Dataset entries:
____________________

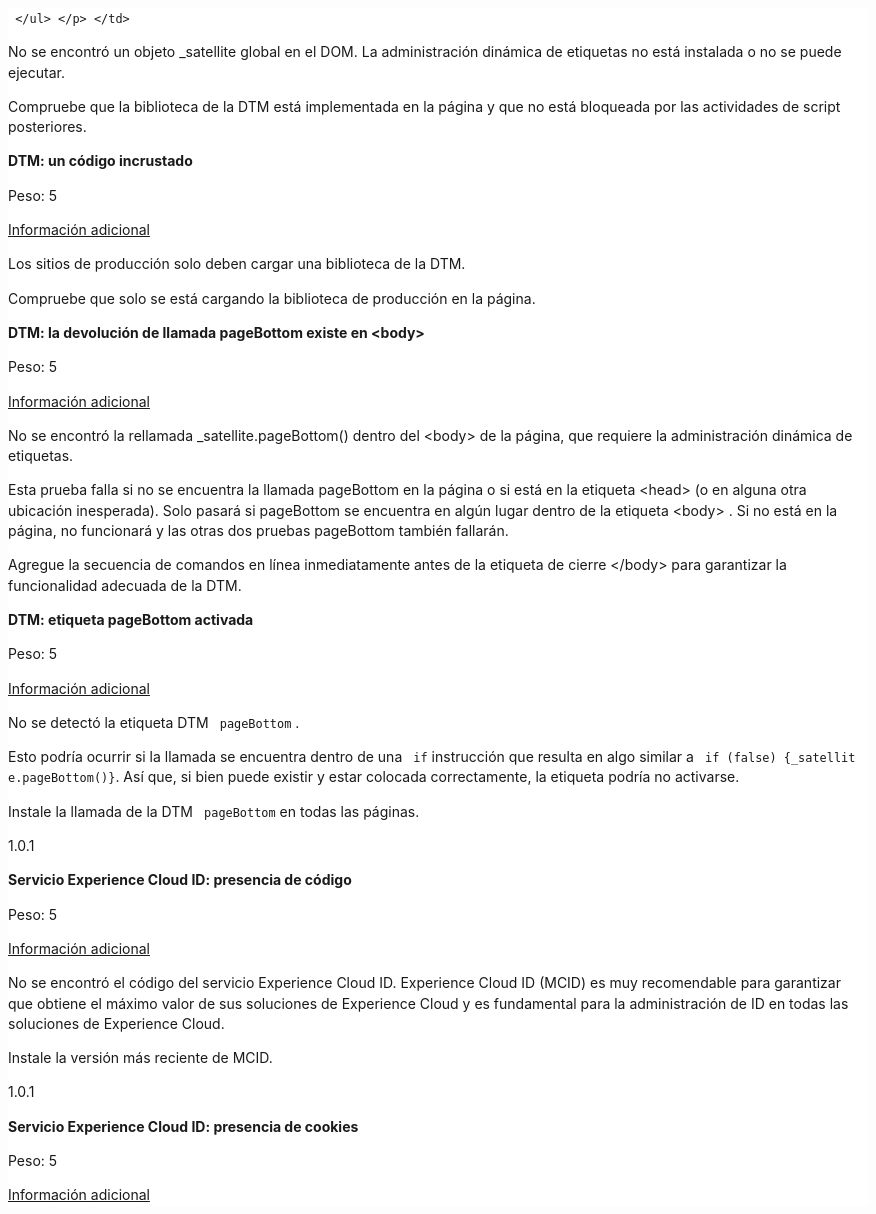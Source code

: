      </ul> </p> </td> 
   <td colname="col2"> <p> No se encontró un objeto _satellite global en el DOM. La administración dinámica de etiquetas no está instalada o no se puede ejecutar. </p> </td> 
   <td colname="col3"> <p>Compruebe que la biblioteca de la DTM está implementada en la página y que no está bloqueada por las actividades de script posteriores. </p> </td> 
  </tr> 
  <tr> 
   <td colname="col1"> <p><b> DTM: un código incrustado</b> </p> <p>Peso: 5 </p> <p><a href="https://docs.adobe.com/content/help/en/dtm/using/client-side/code.html" format="html" scope="external"> Información adicional</a> </p> </td> 
   <td colname="col2"> <p> Los sitios de producción solo deben cargar una biblioteca de la DTM. </p> </td> 
   <td colname="col3"> <p>Compruebe que solo se está cargando la biblioteca de producción en la página. </p> </td> 
  </tr> 
  <tr> 
   <td colname="col1"> <p><b>DTM: la devolución de llamada pageBottom existe en &lt;body&gt;</b> </p> <p>Peso: 5 </p> <p><a href="https://docs.adobe.com/content/help/en/dtm/using/client-side/t-add-header-fooder-code.html" format="html" scope="external"> Información adicional</a> </p> </td> 
   <td colname="col2"> <p> No se encontró la rellamada <span class="codeph"> _satellite.pageBottom()</span> dentro del <span class="codeph"> &lt;body&gt;</span> de la página, que requiere la administración dinámica de etiquetas. </p> <p>Esta prueba falla si no se encuentra la <span class="codeph"> llamada pageBottom en la </span>página o si está en la etiqueta <span class="codeph"> &lt;head&gt;</span> (o en alguna otra ubicación inesperada). Solo pasará si <span class="codeph"> pageBottom</span> se encuentra en algún lugar dentro de la etiqueta <span class="codeph"> &lt;body&gt;</span> . Si no está en la página, no funcionará y las otras dos pruebas <span class="codeph"> pageBottom</span> también fallarán. </p> </td> 
   <td colname="col3"> <p>Agregue la secuencia de comandos en línea inmediatamente antes de la etiqueta de cierre <span class="codeph"> &lt;/body&gt;</span> para garantizar la funcionalidad adecuada de la DTM. </p> </td> 
  </tr> 
  <tr> 
   <td colname="col1"> <p><b>DTM: etiqueta pageBottom activada</b> </p> <p>Peso: 5 </p> <p><a href="https://docs.adobe.com/content/help/en/dtm/using/client-side/t-add-header-fooder-code.html" format="html" scope="external"> Información adicional</a> </p> </td> 
   <td colname="col2"> <p> No se detectó la etiqueta DTM <code> pageBottom</code> . </p> <p>Esto podría ocurrir si la llamada se encuentra dentro de una <code> if</code> instrucción que resulta en algo similar a <code> if (false) {_satellite.pageBottom()}</code>. Así que, si bien puede existir y estar colocada correctamente, la etiqueta podría no activarse. </p> </td> 
   <td colname="col3"> <p>Instale la llamada de la DTM <code> pageBottom</code> en todas las páginas. </p> </td> 
  </tr> 
  <tr> 
   <td colname="col1"> 
    <draft-comment>
      1.0.1 
    </draft-comment> <p><b>Servicio Experience Cloud ID: presencia de código</b> </p> <p>Peso: 5 </p> <p><a href="https://docs.adobe.com/content/help/en/id-service/using/intro/overview.html" format="html" scope="external"> Información adicional</a> </p> </td> 
   <td colname="col2"> <p>No se encontró el código del servicio Experience Cloud ID. Experience Cloud ID (MCID) es muy recomendable para garantizar que obtiene el máximo valor de sus soluciones de Experience Cloud y es fundamental para la administración de ID en todas las soluciones de Experience Cloud. </p> </td> 
   <td colname="col3"> <p> Instale la versión más reciente de MCID. </p> </td> 
  </tr> 
  <tr> 
   <td colname="col1"> 
    <draft-comment>
      1.0.1 
    </draft-comment> <p><b>Servicio Experience Cloud ID: presencia de cookies</b> </p> <p>Peso: 5 </p> <p><a href="https://docs.adobe.com/content/help/en/id-service/using/implementation-guides/implementation-guides.html" format="html" scope="external"> Información adicional</a> </p> </td>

____________________

=== Work request ===
Write out the records once more, word for word, though without the pictures they contain.

=== Written solution ===
Source code

:      </ul> </p> </td> 
   <td colname="col2"> <p> No se encontró un objeto _satellite global en el DOM. La administración dinámica de etiquetas no está instalada o no se puede ejecutar. </p> </td> 
   <td colname="col3"> <p>Compruebe que la biblioteca de la DTM está implementada en la página y que no está bloqueada por las actividades de script posteriores. </p> </td> 
  </tr> 
  <tr> 
   <td colname="col1"> <p><b> DTM: un código incrustado</b> </p> <p>Peso: 5 </p> <p><a href="https://docs.adobe.com/content/help/en/dtm/using/client-side/code.html" format="html" scope="external"> Información adicional</a> </p> </td> 
   <td colname="col2"> <p> Los sitios de producción solo deben cargar una biblioteca de la DTM. </p> </td> 
   <td colname="col3"> <p>Compruebe que solo se está cargando la biblioteca de producción en la página. </p> </td> 
  </tr> 
  <tr> 
   <td colname="col1"> <p><b>DTM: la devolución de llamada pageBottom existe en &lt;body&gt;</b> </p> <p>Peso: 5 </p> <p><a href="https://docs.adobe.com/content/help/en/dtm/using/client-side/t-add-header-fooder-code.html" format="html" scope="external"> Información adicional</a> </p> </td> 
   <td colname="col2"> <p> No se encontró la rellamada <span class="codeph"> _satellite.pageBottom()</span> dentro del <span class="codeph"> &lt;body&gt;</span> de la página, que requiere la administración dinámica de etiquetas. </p> <p>Esta prueba falla si no se encuentra la <span class="codeph"> llamada pageBottom en la </span>página o si está en la etiqueta <span class="codeph"> &lt;head&gt;</span> (o en alguna otra ubicación inesperada). Solo pasará si <span class="codeph"> pageBottom</span> se encuentra en algún lugar dentro de la etiqueta <span class="codeph"> &lt;body&gt;</span> . Si no está en la página, no funcionará y las otras dos pruebas <span class="codeph"> pageBottom</span> también fallarán. </p> </td> 
   <td colname="col3"> <p>Agregue la secuencia de comandos en línea inmediatamente antes de la etiqueta de cierre <span class="codeph"> &lt;/body&gt;</span> para garantizar la funcionalidad adecuada de la DTM. </p> </td> 
  </tr> 
  <tr> 
   <td colname="col1"> <p><b>DTM: etiqueta pageBottom activada</b> </p> <p>Peso: 5 </p> <p><a href="https://docs.adobe.com/content/help/en/dtm/using/client-side/t-add-header-fooder-code.html" format="html" scope="external"> Información adicional</a> </p> </td> 
   <td colname="col2"> <p> No se detectó la etiqueta DTM <code> pageBottom</code> . </p> <p>Esto podría ocurrir si la llamada se encuentra dentro de una <code> if</code> instrucción que resulta en algo similar a <code> if (false) {_satellite.pageBottom()}</code>. Así que, si bien puede existir y estar colocada correctamente, la etiqueta podría no activarse. </p> </td> 
   <td colname="col3"> <p>Instale la llamada de la DTM <code> pageBottom</code> en todas las páginas. </p> </td> 
  </tr> 
  <tr> 
   <td colname="col1"> 
    <draft-comment>
      1.0.1 
    </draft-comment> <p><b>Servicio Experience Cloud ID: presencia de código</b> </p> <p>Peso: 5 </p> <p><a href="https://docs.adobe.com/content/help/en/id-service/using/intro/overview.html" format="html" scope="external"> Información adicional</a> </p> </td> 
   <td colname="col2"> <p>No se encontró el código del servicio Experience Cloud ID. Experience Cloud ID (MCID) es muy recomendable para garantizar que obtiene el máximo valor de sus soluciones de Experience Cloud y es fundamental para la administración de ID en todas las soluciones de Experience Cloud. </p> </td> 
   <td colname="col3"> <p> Instale la versión más reciente de MCID. </p> </td> 
  </tr> 
  <tr> 
   <td colname="col1"> 
    <draft-comment>
      1.0.1 
    </draft-comment> <p><b>Servicio Experience Cloud ID: presencia de cookies</b> </p> <p>Peso: 5 </p> <p><a href="https://docs.adobe.com/content/help/en/id-service/using/implementation-guides/implementation-guides.html" format="html" scope="external"> Información adicional</a> </p> </td>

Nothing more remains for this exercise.